# Exercise aim
Filtering the records below, copy only those lines that include the word "corr".
[Working data — start]
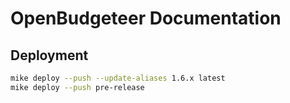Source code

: # OpenBudgeteer Documentation

## Deployment

``` bash
mike deploy --push --update-aliases 1.6.x latest
mike deploy --push pre-release
```
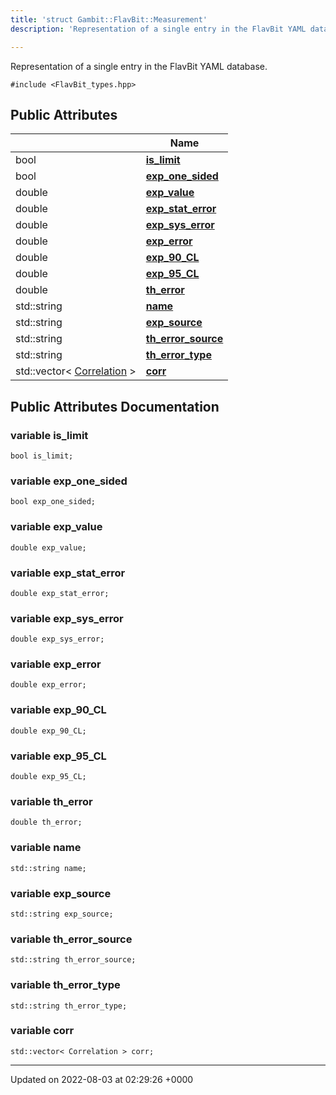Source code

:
```yaml
---
title: 'struct Gambit::FlavBit::Measurement'
description: 'Representation of a single entry in the FlavBit YAML database. '

---
```









Representation of a single entry in the FlavBit YAML database. 


`#include <FlavBit_types.hpp>`

## Public Attributes

|                | Name           |
| -------------- | -------------- |
| bool | **[is_limit](/documentation/code/colliderbit_development/classes/structgambit_1_1flavbit_1_1measurement/#variable-is-limit)**  |
| bool | **[exp_one_sided](/documentation/code/colliderbit_development/classes/structgambit_1_1flavbit_1_1measurement/#variable-exp-one-sided)**  |
| double | **[exp_value](/documentation/code/colliderbit_development/classes/structgambit_1_1flavbit_1_1measurement/#variable-exp-value)**  |
| double | **[exp_stat_error](/documentation/code/colliderbit_development/classes/structgambit_1_1flavbit_1_1measurement/#variable-exp-stat-error)**  |
| double | **[exp_sys_error](/documentation/code/colliderbit_development/classes/structgambit_1_1flavbit_1_1measurement/#variable-exp-sys-error)**  |
| double | **[exp_error](/documentation/code/colliderbit_development/classes/structgambit_1_1flavbit_1_1measurement/#variable-exp-error)**  |
| double | **[exp_90_CL](/documentation/code/colliderbit_development/classes/structgambit_1_1flavbit_1_1measurement/#variable-exp-90-cl)**  |
| double | **[exp_95_CL](/documentation/code/colliderbit_development/classes/structgambit_1_1flavbit_1_1measurement/#variable-exp-95-cl)**  |
| double | **[th_error](/documentation/code/colliderbit_development/classes/structgambit_1_1flavbit_1_1measurement/#variable-th-error)**  |
| std::string | **[name](/documentation/code/colliderbit_development/classes/structgambit_1_1flavbit_1_1measurement/#variable-name)**  |
| std::string | **[exp_source](/documentation/code/colliderbit_development/classes/structgambit_1_1flavbit_1_1measurement/#variable-exp-source)**  |
| std::string | **[th_error_source](/documentation/code/colliderbit_development/classes/structgambit_1_1flavbit_1_1measurement/#variable-th-error-source)**  |
| std::string | **[th_error_type](/documentation/code/colliderbit_development/classes/structgambit_1_1flavbit_1_1measurement/#variable-th-error-type)**  |
| std::vector< [Correlation](/documentation/code/colliderbit_development/classes/structgambit_1_1flavbit_1_1correlation/) > | **[corr](/documentation/code/colliderbit_development/classes/structgambit_1_1flavbit_1_1measurement/#variable-corr)**  |

## Public Attributes Documentation

### variable is_limit

```
bool is_limit;
```


### variable exp_one_sided

```
bool exp_one_sided;
```


### variable exp_value

```
double exp_value;
```


### variable exp_stat_error

```
double exp_stat_error;
```


### variable exp_sys_error

```
double exp_sys_error;
```


### variable exp_error

```
double exp_error;
```


### variable exp_90_CL

```
double exp_90_CL;
```


### variable exp_95_CL

```
double exp_95_CL;
```


### variable th_error

```
double th_error;
```


### variable name

```
std::string name;
```


### variable exp_source

```
std::string exp_source;
```


### variable th_error_source

```
std::string th_error_source;
```


### variable th_error_type

```
std::string th_error_type;
```


### variable corr

```
std::vector< Correlation > corr;
```


-------------------------------

Updated on 2022-08-03 at 02:29:26 +0000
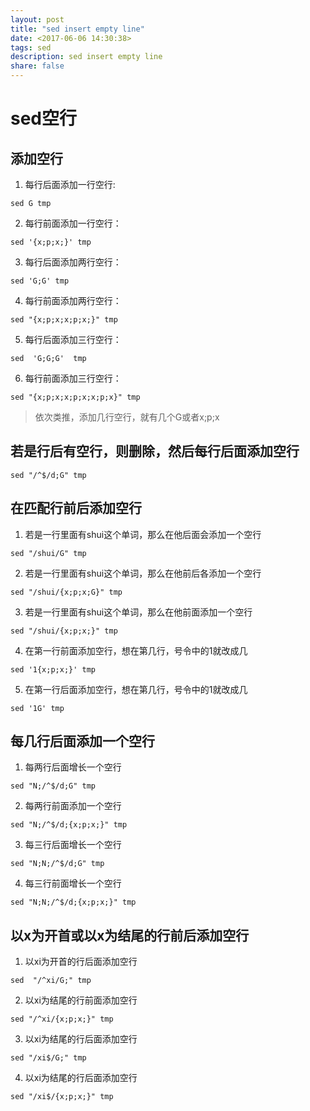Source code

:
 ```yaml
---
layout: post
title: "sed insert empty line"
date: <2017-06-06 14:30:38>
tags: sed
description: sed insert empty line
share: false
---
```


# sed空行

## 添加空行
1. 每行后面添加一行空行:
```
sed G tmp
```

2. 每行前面添加一行空行：

``` shell
sed '{x;p;x;}' tmp
```

3. 每行后面添加两行空行：

``` shell
sed 'G;G' tmp
```

4. 每行前面添加两行空行：

``` shell
sed "{x;p;x;x;p;x;}" tmp
```

5. 每行后面添加三行空行：

``` shell
sed  'G;G;G'  tmp
```

6. 每行前面添加三行空行：

``` shell
sed "{x;p;x;x;p;x;x;p;x}" tmp
```

>依次类推，添加几行空行，就有几个G或者x;p;x


## 若是行后有空行，则删除，然后每行后面添加空行
``` shell
sed "/^$/d;G" tmp
```


## 在匹配行前后添加空行


1. 若是一行里面有shui这个单词，那么在他后面会添加一个空行

``` shell
sed "/shui/G" tmp
```


2. 若是一行里面有shui这个单词，那么在他前后各添加一个空行

``` shell
sed "/shui/{x;p;x;G}" tmp
```


3. 若是一行里面有shui这个单词，那么在他前面添加一个空行

``` shell
sed "/shui/{x;p;x;}" tmp
```


4. 在第一行前面添加空行，想在第几行，号令中的1就改成几

``` shell
sed '1{x;p;x;}' tmp
```


5. 在第一行后面添加空行，想在第几行，号令中的1就改成几

``` shell
sed '1G' tmp
```


## 每几行后面添加一个空行

1. 每两行后面增长一个空行

``` shell
sed "N;/^$/d;G" tmp
```

2. 每两行前面添加一个空行

``` shell
sed "N;/^$/d;{x;p;x;}" tmp
```

3. 每三行后面增长一个空行

``` shell
sed "N;N;/^$/d;G" tmp
```

4. 每三行前面增长一个空行

``` shell
sed "N;N;/^$/d;{x;p;x;}" tmp
```


## 以x为开首或以x为结尾的行前后添加空行


1. 以xi为开首的行后面添加空行

``` shell
sed  "/^xi/G;" tmp
```

2. 以xi为结尾的行前面添加空行

``` shell
sed "/^xi/{x;p;x;}" tmp
```

3. 以xi为结尾的行后面添加空行

``` shell
sed "/xi$/G;" tmp
```

4. 以xi为结尾的行后面添加空行

``` shell
sed "/xi$/{x;p;x;}" tmp
```

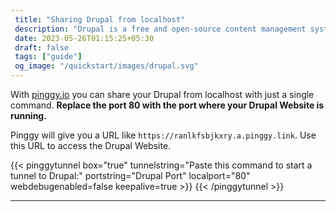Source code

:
 ```yaml
---
 title: "Sharing Drupal from localhost" 
 description: "Drupal is a free and open-source content management system (CMS) used to create dynamic websites and web applications."
 date: 2023-05-26T01:15:25+05:30 
 draft: false 
 tags: ["guide"]
 og_image: "/quickstart/images/drupal.svg"
---
```


With [pinggy.io](https://pinggy.io) you can share your Drupal from localhost with just a single command. **Replace the port 80 with the port where your Drupal Website is running.**

Pinggy will give you a URL like `https://ranlkfsbjkxry.a.pinggy.link`. Use this URL to access the Drupal Website.

{{< pinggytunnel box="true" tunnelstring="Paste this command to start a tunnel to Drupal:" portstring="Drupal Port" localport="80" webdebugenabled=false keepalive=true >}}
{{< /pinggytunnel >}}

<hr>
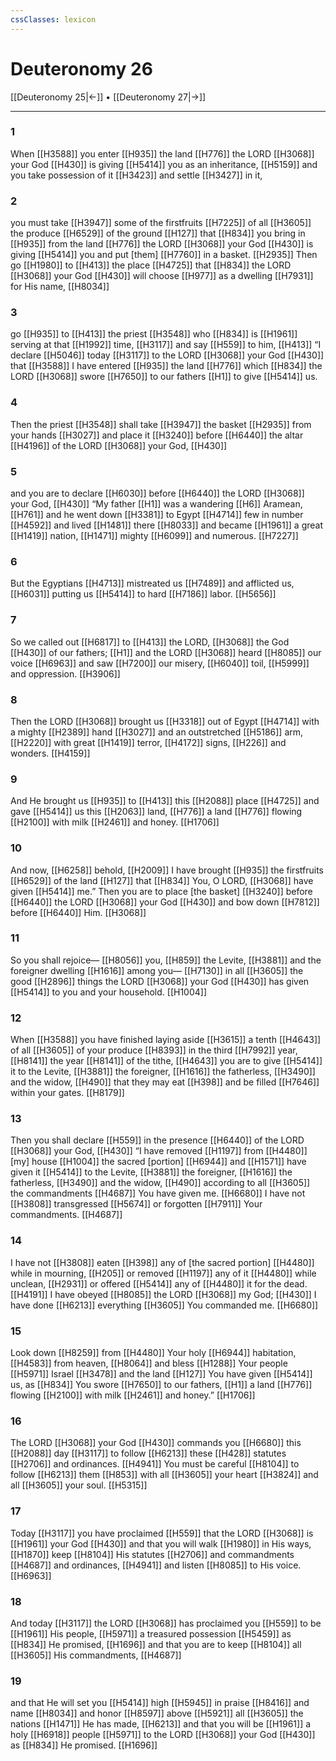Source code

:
 ```yaml
---
cssClasses: lexicon
---
```


# Deuteronomy 26

[[Deuteronomy 25|←]] • [[Deuteronomy 27|→]]

---

### 1
When [[H3588]] you enter [[H935]] the land [[H776]] the LORD [[H3068]] your God [[H430]] is giving [[H5414]] you as an inheritance, [[H5159]] and you take possession of it [[H3423]] and settle [[H3427]] in it, 

### 2
you must take [[H3947]] some of the firstfruits [[H7225]] of all [[H3605]] the produce [[H6529]] of the ground [[H127]] that [[H834]] you bring in [[H935]] from the land [[H776]] the LORD [[H3068]] your God [[H430]] is giving [[H5414]] you  and put [them] [[H7760]] in a basket. [[H2935]] Then go [[H1980]] to [[H413]] the place [[H4725]] that [[H834]] the LORD [[H3068]] your God [[H430]] will choose [[H977]] as a dwelling [[H7931]] for His name, [[H8034]]

### 3
go [[H935]] to [[H413]] the priest [[H3548]] who [[H834]] is [[H1961]] serving at that [[H1992]] time, [[H3117]] and say [[H559]] to him, [[H413]] “I declare [[H5046]] today [[H3117]] to the LORD [[H3068]] your God [[H430]] that [[H3588]] I have entered [[H935]] the land [[H776]] which [[H834]] the LORD [[H3068]] swore [[H7650]] to our fathers [[H1]] to give [[H5414]] us. 

### 4
Then the priest [[H3548]] shall take [[H3947]] the basket [[H2935]] from your hands [[H3027]] and place it [[H3240]] before [[H6440]] the altar [[H4196]] of the LORD [[H3068]] your God, [[H430]]

### 5
and you are to declare [[H6030]] before [[H6440]] the LORD [[H3068]] your God, [[H430]] “My father [[H1]] was a wandering [[H6]] Aramean, [[H761]] and he went down [[H3381]] to Egypt [[H4714]] few in number [[H4592]] and lived [[H1481]] there [[H8033]] and became [[H1961]] a great [[H1419]] nation, [[H1471]] mighty [[H6099]] and numerous. [[H7227]]

### 6
But the Egyptians [[H4713]] mistreated us [[H7489]] and afflicted us, [[H6031]] putting us [[H5414]] to hard [[H7186]] labor. [[H5656]]

### 7
So we called out [[H6817]] to [[H413]] the LORD, [[H3068]] the God [[H430]] of our fathers; [[H1]] and the LORD [[H3068]] heard [[H8085]] our voice [[H6963]] and saw [[H7200]] our misery, [[H6040]] toil, [[H5999]] and oppression. [[H3906]]

### 8
Then the LORD [[H3068]] brought us [[H3318]] out of Egypt [[H4714]] with a mighty [[H2389]] hand [[H3027]] and an outstretched [[H5186]] arm, [[H2220]] with great [[H1419]] terror, [[H4172]] signs, [[H226]] and wonders. [[H4159]]

### 9
And He brought us [[H935]] to [[H413]] this [[H2088]] place [[H4725]] and gave [[H5414]] us this [[H2063]] land, [[H776]] a land [[H776]] flowing [[H2100]] with milk [[H2461]] and honey. [[H1706]]

### 10
And now, [[H6258]] behold, [[H2009]] I have brought [[H935]] the firstfruits [[H6529]] of the land [[H127]] that [[H834]] You, O LORD, [[H3068]] have given [[H5414]] me.”  Then you are to place [the basket] [[H3240]] before [[H6440]] the LORD [[H3068]] your God [[H430]] and bow down [[H7812]] before [[H6440]] Him. [[H3068]]

### 11
So you shall rejoice— [[H8056]] you, [[H859]] the Levite, [[H3881]] and the foreigner dwelling [[H1616]] among you— [[H7130]] in all [[H3605]] the good [[H2896]] things the LORD [[H3068]] your God [[H430]] has given [[H5414]] to you  and your household. [[H1004]]

### 12
When [[H3588]] you have finished laying aside [[H3615]] a tenth [[H4643]] of all [[H3605]] of your produce [[H8393]] in the third [[H7992]] year, [[H8141]] the year [[H8141]] of the tithe, [[H4643]] you are to give [[H5414]] it to the Levite, [[H3881]] the foreigner, [[H1616]] the fatherless, [[H3490]] and the widow, [[H490]] that they may eat [[H398]] and be filled [[H7646]] within your gates. [[H8179]]

### 13
Then you shall declare [[H559]] in the presence [[H6440]] of the LORD [[H3068]] your God, [[H430]] “I have removed [[H1197]] from [[H4480]] [my] house [[H1004]] the sacred [portion] [[H6944]] and [[H1571]] have given it [[H5414]] to the Levite, [[H3881]] the foreigner, [[H1616]] the fatherless, [[H3490]] and the widow, [[H490]] according to all [[H3605]] the commandments [[H4687]] You have given me. [[H6680]] I have not [[H3808]] transgressed [[H5674]] or forgotten [[H7911]] Your commandments. [[H4687]]

### 14
I have not [[H3808]] eaten [[H398]] any of [the sacred portion] [[H4480]] while in mourning, [[H205]] or removed [[H1197]] any of it [[H4480]] while unclean, [[H2931]] or offered [[H5414]] any of [[H4480]] it for the dead. [[H4191]] I have obeyed [[H8085]] the LORD [[H3068]] my God; [[H430]] I have done [[H6213]] everything [[H3605]] You commanded me. [[H6680]]

### 15
Look down [[H8259]] from [[H4480]] Your holy [[H6944]] habitation, [[H4583]] from heaven, [[H8064]] and bless [[H1288]] Your people [[H5971]] Israel [[H3478]] and the land [[H127]] You have given [[H5414]] us,  as [[H834]] You swore [[H7650]] to our fathers, [[H1]] a land [[H776]] flowing [[H2100]] with milk [[H2461]] and honey.” [[H1706]]

### 16
The LORD [[H3068]] your God [[H430]] commands you [[H6680]] this [[H2088]] day [[H3117]] to follow [[H6213]] these [[H428]] statutes [[H2706]] and ordinances. [[H4941]] You must be careful [[H8104]] to follow [[H6213]] them [[H853]] with all [[H3605]] your heart [[H3824]] and all [[H3605]] your soul. [[H5315]]

### 17
Today [[H3117]] you have proclaimed [[H559]] that the LORD [[H3068]] is [[H1961]] your God [[H430]] and that you will walk [[H1980]] in His ways, [[H1870]] keep [[H8104]] His statutes [[H2706]] and commandments [[H4687]] and ordinances, [[H4941]] and listen [[H8085]] to His voice. [[H6963]]

### 18
And today [[H3117]] the LORD [[H3068]] has proclaimed you [[H559]] to be [[H1961]] His  people, [[H5971]] a treasured possession [[H5459]] as [[H834]] He promised, [[H1696]] and that you are to keep [[H8104]] all [[H3605]] His commandments, [[H4687]]

### 19
and that He will set you [[H5414]] high [[H5945]] in praise [[H8416]] and name [[H8034]] and honor [[H8597]] above [[H5921]] all [[H3605]] the nations [[H1471]] He has made, [[H6213]] and that you will be [[H1961]] a holy [[H6918]] people [[H5971]] to the LORD [[H3068]] your God [[H430]] as [[H834]] He promised. [[H1696]]

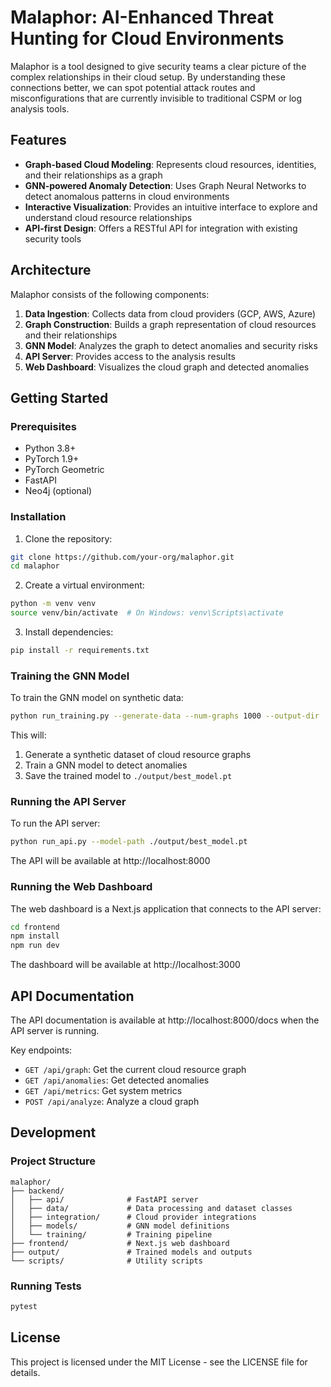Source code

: # Malaphor: AI-Enhanced Threat Hunting for Cloud Environments

Malaphor is a tool designed to give security teams a clear picture of the complex relationships in their cloud setup. By understanding these connections better, we can spot potential attack routes and misconfigurations that are currently invisible to traditional CSPM or log analysis tools.

## Features

- **Graph-based Cloud Modeling**: Represents cloud resources, identities, and their relationships as a graph
- **GNN-powered Anomaly Detection**: Uses Graph Neural Networks to detect anomalous patterns in cloud environments
- **Interactive Visualization**: Provides an intuitive interface to explore and understand cloud resource relationships
- **API-first Design**: Offers a RESTful API for integration with existing security tools

## Architecture

Malaphor consists of the following components:

1. **Data Ingestion**: Collects data from cloud providers (GCP, AWS, Azure)
2. **Graph Construction**: Builds a graph representation of cloud resources and their relationships
3. **GNN Model**: Analyzes the graph to detect anomalies and security risks
4. **API Server**: Provides access to the analysis results
5. **Web Dashboard**: Visualizes the cloud graph and detected anomalies

## Getting Started

### Prerequisites

- Python 3.8+
- PyTorch 1.9+
- PyTorch Geometric
- FastAPI
- Neo4j (optional)

### Installation

1. Clone the repository:

```bash
git clone https://github.com/your-org/malaphor.git
cd malaphor
```

2. Create a virtual environment:

```bash
python -m venv venv
source venv/bin/activate  # On Windows: venv\Scripts\activate
```

3. Install dependencies:

```bash
pip install -r requirements.txt
```

### Training the GNN Model

To train the GNN model on synthetic data:

```bash
python run_training.py --generate-data --num-graphs 1000 --output-dir ./output
```

This will:
1. Generate a synthetic dataset of cloud resource graphs
2. Train a GNN model to detect anomalies
3. Save the trained model to `./output/best_model.pt`

### Running the API Server

To run the API server:

```bash
python run_api.py --model-path ./output/best_model.pt
```

The API will be available at http://localhost:8000

### Running the Web Dashboard

The web dashboard is a Next.js application that connects to the API server:

```bash
cd frontend
npm install
npm run dev
```

The dashboard will be available at http://localhost:3000

## API Documentation

The API documentation is available at http://localhost:8000/docs when the API server is running.

Key endpoints:

- `GET /api/graph`: Get the current cloud resource graph
- `GET /api/anomalies`: Get detected anomalies
- `GET /api/metrics`: Get system metrics
- `POST /api/analyze`: Analyze a cloud graph

## Development

### Project Structure

```
malaphor/
├── backend/
│   ├── api/              # FastAPI server
│   ├── data/             # Data processing and dataset classes
│   ├── integration/      # Cloud provider integrations
│   ├── models/           # GNN model definitions
│   └── training/         # Training pipeline
├── frontend/             # Next.js web dashboard
├── output/               # Trained models and outputs
└── scripts/              # Utility scripts
```

### Running Tests

```bash
pytest
```

## License

This project is licensed under the MIT License - see the LICENSE file for details.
[Working data — finish]
# Answer to the problem
| std::vector< [Correlation](/documentation/code/colliderbit_development/classes/structgambit_1_1flavbit_1_1correlation/) > | **[corr](/documentation/code/colliderbit_development/classes/structgambit_1_1flavbit_1_1measurement/#variable-corr)**  |
### variable corr
std::vector< Correlation > corr;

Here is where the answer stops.